Rośnie zadłużenie płatników ZUS. Rekordzista zalega prawie 820 mln zł

– Najbliższe kwartały będą trudne i nie spodziewam się poważnej zmiany na lepsze, nawet gdyby się okazało, że gospodarka się rozkręca – ocenia Marek Zuber.

Rośnie zadłużenie płatników ZUS. Rekordzista zalega prawie 820 mln zł

Na koniec pierwszego półrocza 2024 r. średnie zadłużenie aktywnych płatników ZUS wyniosło 31,4 tys. zł. To o 18,5% więcej niż rok wcześniej. Firmy mają więc coraz większe problemy z płaceniem tego typu zobowiązań.
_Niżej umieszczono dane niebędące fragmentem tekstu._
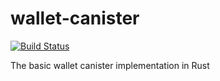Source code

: # wallet-canister

[![Build Status](https://github.com/dfinity-lab/wallet-canister/workflows/build/badge.svg)](https://github.com/dfinity-lab/wallet-canister/actions?query=workflow%3Abuild)

The basic wallet canister implementation in Rust

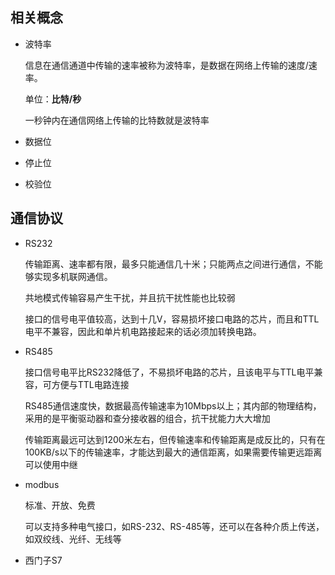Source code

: ## 相关概念

* 波特率

  信息在通信通道中传输的速率被称为波特率，是数据在网络上传输的速度/速率。

  单位：**比特/秒**

  一秒钟内在通信网络上传输的比特数就是波特率


* 数据位

* 停止位

* 校验位




## 通信协议

* RS232

  传输距离、速率都有限，最多只能通信几十米；只能两点之间进行通信，不能够实现多机联网通信。

  共地模式传输容易产生干扰，并且抗干扰性能也比较弱

  接口的信号电平值较高，达到十几V，容易损坏接口电路的芯片，而且和TTL电平不兼容，因此和单片机电路接起来的话必须加转换电路。

* RS485

  接口信号电平比RS232降低了，不易损坏电路的芯片，且该电平与TTL电平兼容，可方便与TTL电路连接

  RS485通信速度快，数据最高传输速率为10Mbps以上；其内部的物理结构，采用的是平衡驱动器和查分接收器的组合，抗干扰能力大大增加

  传输距离最远可达到1200米左右，但传输速率和传输距离是成反比的，只有在100KB/s以下的传输速率，才能达到最大的通信距离，如果需要传输更远距离可以使用中继


* modbus

  标准、开放、免费

  可以支持多种电气接口，如RS-232、RS-485等，还可以在各种介质上传送，如双绞线、光纤、无线等

  

* 西门子S7



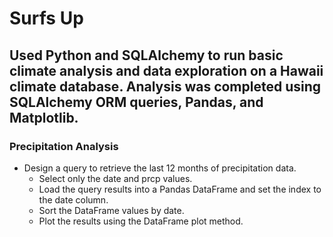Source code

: # Surfs Up

## Used Python and SQLAlchemy to run basic climate analysis and data exploration on a Hawaii climate database. Analysis was completed using SQLAlchemy ORM queries, Pandas, and Matplotlib.

### Precipitation Analysis
- Design a query to retrieve the last 12 months of precipitation data.
  - Select only the date and prcp values.
  - Load the query results into a Pandas DataFrame and set the index to the date column.
  - Sort the DataFrame values by date.
  - Plot the results using the DataFrame plot method.
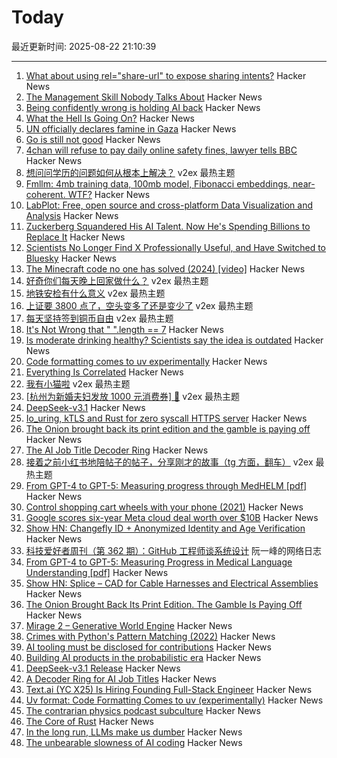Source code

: # Today

最近更新时间: 2025-08-22 21:10:39

--- 
1. [What about using rel="share-url" to expose sharing intents?](https://shkspr.mobi/blog/2025/08/what-about-using-relshare-url-to-expose-sharing-intents/) Hacker News
2. [The Management Skill Nobody Talks About](https://terriblesoftware.org/2025/08/22/the-management-skill-nobody-talks-about/) Hacker News
3. [Being confidently wrong is holding AI back](https://promptql.io/blog/being-confidently-wrong-is-holding-ai-back) Hacker News
4. [What the Hell Is Going On?](https://catskull.net/what-the-hell-is-going-on-right-now.html) Hacker News
5. [UN officially declares famine in Gaza](https://www.lemonde.fr/en/international/article/2025/08/22/un-declares-famine-in-gaza_6744612_4.html) Hacker News
6. [Go is still not good](https://blog.habets.se/2025/07/Go-is-still-not-good.html) Hacker News
7. [4chan will refuse to pay daily online safety fines, lawyer tells BBC](https://www.bbc.co.uk/news/articles/cq68j5g2nr1o) Hacker News
8. [想问问学历的问题如何从根本上解决？](https://www.v2ex.com/t/1154218) v2ex 最热主题
9. [Fmllm: 4mb training data, 100mb model, Fibonacci embeddings, near-coherent. WTF?](https://github.com/henrygabriels/FMLLM/blob/main/README.md) Hacker News
10. [LabPlot: Free, open source and cross-platform Data Visualization and Analysis](https://labplot.org/) Hacker News
11. [Zuckerberg Squandered His AI Talent. Now He's Spending Billions to Replace It](https://www.forbes.com/sites/rashishrivastava/2025/08/13/zuckerberg-squandered-his-ai-talent-now-hes-spending-billions-to-replace-it/) Hacker News
12. [Scientists No Longer Find X Professionally Useful, and Have Switched to Bluesky](https://academic.oup.com/icb/advance-article-abstract/doi/10.1093/icb/icaf127/8196180?redirectedFrom=fulltext&login=false) Hacker News
13. [The Minecraft code no one has solved (2024) [video]](https://www.youtube.com/watch?v=nz2LeXwJOyI) Hacker News
14. [好奇你们每天晚上回家做什么？](https://www.v2ex.com/t/1154219) v2ex 最热主题
15. [地铁安检有什么意义](https://www.v2ex.com/t/1154197) v2ex 最热主题
16. [上证要 3800 点了，空头变多了还是变少了](https://www.v2ex.com/t/1154178) v2ex 最热主题
17. [每天坚持签到铜币自由](https://www.v2ex.com/t/1154149) v2ex 最热主题
18. [It's Not Wrong that " ".length == 7](https://hsivonen.fi/string-length/) Hacker News
19. [Is moderate drinking healthy? Scientists say the idea is outdated](https://news.stanford.edu/stories/2025/08/moderate-alcohol-consumption-drinking-health-benefits-impacts-research) Hacker News
20. [Code formatting comes to uv experimentally](https://pydevtools.com/blog/uv-format-code-formatting-comes-to-uv-experimentally/) Hacker News
21. [Everything Is Correlated](https://gwern.net/everything) Hacker News
22. [我有小猫啦](https://www.v2ex.com/t/1154168) v2ex 最热主题
23. [[杭州为新婚夫妇发放 1000 元消费券] 🤡](https://www.v2ex.com/t/1154122) v2ex 最热主题
24. [DeepSeek-v3.1](https://api-docs.deepseek.com/news/news250821) Hacker News
25. [Io_uring, kTLS and Rust for zero syscall HTTPS server](https://blog.habets.se/2025/04/io-uring-ktls-and-rust-for-zero-syscall-https-server.html) Hacker News
26. [The Onion brought back its print edition and the gamble is paying off](https://www.wsj.com/business/media/the-onion-print-subscribers-6c24649c) Hacker News
27. [The AI Job Title Decoder Ring](https://www.dbreunig.com/2025/08/21/a-guide-to-ai-titles.html) Hacker News
28. [接着之前小红书地陪帖子的帖子，分享刚才的故事（tg 方面，翻车）](https://www.v2ex.com/t/1154097) v2ex 最热主题
29. [From GPT-4 to GPT-5: Measuring progress through MedHELM [pdf]](https://www.fertrevino.com/docs/gpt5_medhelm.pdf) Hacker News
30. [Control shopping cart wheels with your phone (2021)](https://www.begaydocrime.com/) Hacker News
31. [Google scores six-year Meta cloud deal worth over $10B](https://www.cnbc.com/2025/08/21/google-scores-six-year-meta-cloud-deal-worth-over-10-billion.html) Hacker News
32. [Show HN: Changefly ID + Anonymized Identity and Age Verification](https://www.changefly.com/blog/2025/08/anonymized-identity-and-age-verification-a-new-era-of-privacy-for-changefly-id) Hacker News
33. [科技爱好者周刊（第 362 期）：GitHub 工程师谈系统设计](http://www.ruanyifeng.com/blog/2025/08/weekly-issue-362.html) 阮一峰的网络日志
34. [From GPT-4 to GPT-5: Measuring Progress in Medical Language Understanding [pdf]](https://www.fertrevino.com/docs/gpt5_medhelm.pdf) Hacker News
35. [Show HN: Splice – CAD for Cable Harnesses and Electrical Assemblies](https://splice-cad.com) Hacker News
36. [The Onion Brought Back Its Print Edition. The Gamble Is Paying Off](https://www.wsj.com/business/media/the-onion-print-subscribers-6c24649c) Hacker News
37. [Mirage 2 – Generative World Engine](https://demo.dynamicslab.ai/chaos) Hacker News
38. [Crimes with Python's Pattern Matching (2022)](https://www.hillelwayne.com/post/python-abc/) Hacker News
39. [AI tooling must be disclosed for contributions](https://github.com/ghostty-org/ghostty/pull/8289) Hacker News
40. [Building AI products in the probabilistic era](https://giansegato.com/essays/probabilistic-era) Hacker News
41. [DeepSeek-v3.1 Release](https://api-docs.deepseek.com/news/news250821) Hacker News
42. [A Decoder Ring for AI Job Titles](https://www.dbreunig.com/2025/08/21/a-guide-to-ai-titles.html) Hacker News
43. [Text.ai (YC X25) Is Hiring Founding Full-Stack Engineer](https://www.ycombinator.com/companies/text-ai/jobs/OJBr0v2-founding-full-stack-engineer) Hacker News
44. [Uv format: Code Formatting Comes to uv (experimentally)](https://pydevtools.com/blog/uv-format-code-formatting-comes-to-uv-experimentally/) Hacker News
45. [The contrarian physics podcast subculture](https://timothynguyen.org/2025/08/21/physics-grifters-eric-weinstein-sabine-hossenfelder-and-a-crisis-of-credibility/) Hacker News
46. [The Core of Rust](https://jyn.dev/the-core-of-rust/) Hacker News
47. [In the long run, LLMs make us dumber](https://desunit.com/blog/in-the-long-run-llms-make-us-dumber/) Hacker News
48. [The unbearable slowness of AI coding](https://joshuavaldez.com/the-unbearable-slowness-of-ai-coding/) Hacker News
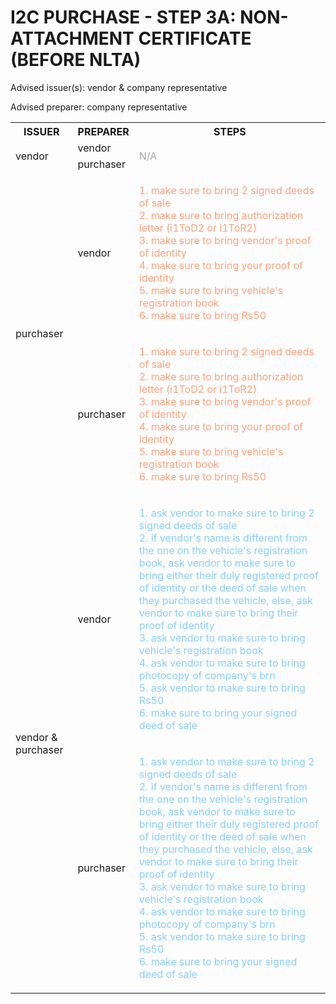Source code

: # I2C PURCHASE - STEP 3A: NON-ATTACHMENT CERTIFICATE (BEFORE NLTA)

Advised issuer(s): vendor & company representative

Advised preparer: company representative

<table>
  <tr>
    <th>ISSUER</th>
    <th>PREPARER</th>
    <th>STEPS</th>
  </tr>

  <tr>
    <!-- ISSUER: vendor -->
    <!-- PREPARER: vendor -->
    <td rowspan="2">vendor</td>
    <td>vendor</td>
    <td rowspan="2" style="color: darkgray;">
      N/A
    </td>
  </tr>
  <tr>
    <!-- ISSUER: vendor -->
    <!-- PREPARER: purchaser -->
    <td>purchaser</td>
  </tr>

  <tr>
    <!-- ISSUER: purchaser -->
    <!-- PREPARER: vendor -->
    <td rowspan="2">purchaser</td>
    <td>vendor</td>
    <td style="color: lightsalmon;">
      <ol style="padding: 0; list-style-position: inside;">
        <li>make sure to bring 2 signed deeds of sale</li>
        <li>make sure to bring authorization letter (i1ToD2 or i1ToR2)</li>
        <li>make sure to bring vendor's proof of identity</li>
        <li>make sure to bring your proof of identity</li>
        <li>make sure to bring vehicle's registration book</li>
        <li>make sure to bring Rs50</li>
      </ol>
    </td>
  </tr>
  <tr>
    <!-- ISSUER: purchaser -->
    <!-- PREPARER: purchaser -->
    <td>purchaser</td>
    <td style="color: lightsalmon;">
      <ol style="padding: 0; list-style-position: inside;">
        <li>make sure to bring 2 signed deeds of sale</li>
        <li>make sure to bring authorization letter (i1ToD2 or i1ToR2)</li>
        <li>make sure to bring vendor's proof of identity</li>
        <li>make sure to bring your proof of identity</li>
        <li>make sure to bring vehicle's registration book</li>
        <li>make sure to bring Rs50</li>
      </ol>
    </td>
  </tr>

  <tr>
    <!-- ISSUER: vendor & purchaser -->
    <!-- PREPARER: vendor -->
    <td rowspan="2">vendor & purchaser</td>
    <td>vendor</td>
    <td style="color: lightskyblue;">
      <ol style="padding: 0; list-style-position: inside;">
        <li>ask vendor to make sure to bring 2 signed deeds of sale</li>
        <li>if vendor's name is different from the one on the vehicle's registration book, ask vendor to make sure to bring either their duly registered proof of identity or the deed of sale when they purchased the vehicle, else, ask vendor to make sure to bring their proof of identity</li>
        <li>ask vendor to make sure to bring vehicle's registration book</li>
        <li>ask vendor to make sure to bring photocopy of company's brn</li>
        <li>ask vendor to make sure to bring Rs50</li>
        <li>make sure to bring your signed deed of sale</li>
      </ol>
    </td>
  </tr>
  <tr>
    <!-- ISSUER: vendor & purchaser -->
    <!-- PREPARER: purchaser -->
    <td>purchaser</td>
    <td style="color: lightskyblue;">
      <ol style="padding: 0; list-style-position: inside;">
        <li>ask vendor to make sure to bring 2 signed deeds of sale</li>
        <li>if vendor's name is different from the one on the vehicle's registration book, ask vendor to make sure to bring either their duly registered proof of identity or the deed of sale when they purchased the vehicle, else, ask vendor to make sure to bring their proof of identity</li>
        <li>ask vendor to make sure to bring vehicle's registration book</li>
        <li>ask vendor to make sure to bring photocopy of company's brn</li>
        <li>ask vendor to make sure to bring Rs50</li>
        <li>make sure to bring your signed deed of sale</li>
      </ol>
    </td>
  </tr>
</table>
Radca prawny Aldona Międlar-Adamska z kancelarii prawno-podatkowej Ars Aequi zwraca uwagę na to, że dane mogą wskazywać na pogorszenie sytuacji finansowej przedsiębiorstw, które z coraz większym trudem regulują swoje zobowiązania wobec ZUS-u. Powyższy wzrost może być również wynikiem inflacji oraz rosnących kosztów prowadzenia działalności. To sprawia, że firmom trudniej jest zachować płynność finansową. – Taki wzrost zadłużenia jest odczuwalny dla aktywnych płatników, zwłaszcza dla małych i średnich przedsiębiorstw, które mają słabsze rezerwy. Dla nich każdy wzrost obciążeń może stanowić istotne wyzwanie, co w konsekwencji prowadzi do narastania długów. W przypadku dużych firm, które dysponują większymi zasobami, wzrost zadłużenia również może sygnalizować głębsze problemy – tłumaczy.

Maksymalna kwota zadłużenia na wszystkie fundusze na aktywnych kontach płatników wyniosła 818,8 mln zł, a minimalna – 0,01 zł. Rok wcześniej odnotowano takie same wyniki. ZUS podaje również, że jeszcze na koniec maja maksymalne zadłużenie było na poziomie 1109 mln zł, jednak dłużnik uregulował w czerwcu 290 mln zł należności. – Niby jest lepiej w gospodarce, ale firmy wciąż zderzają się z mocnym wzrostem kosztów i to powoduje, że też trudno liczyć na jakąś poprawę dotyczącą ściągalności składek. Płatności zusowskich zobowiązań a płatności podatków to nie jest to samo. Ale ogólnie, jeżeli chodzi o ściągalność podatków, te dane wskazują na to, że trudno liczyć w tym roku na bardzo mocne przyspieszenie ich odzyskiwania – komentuje ekonomista Marek Zuber.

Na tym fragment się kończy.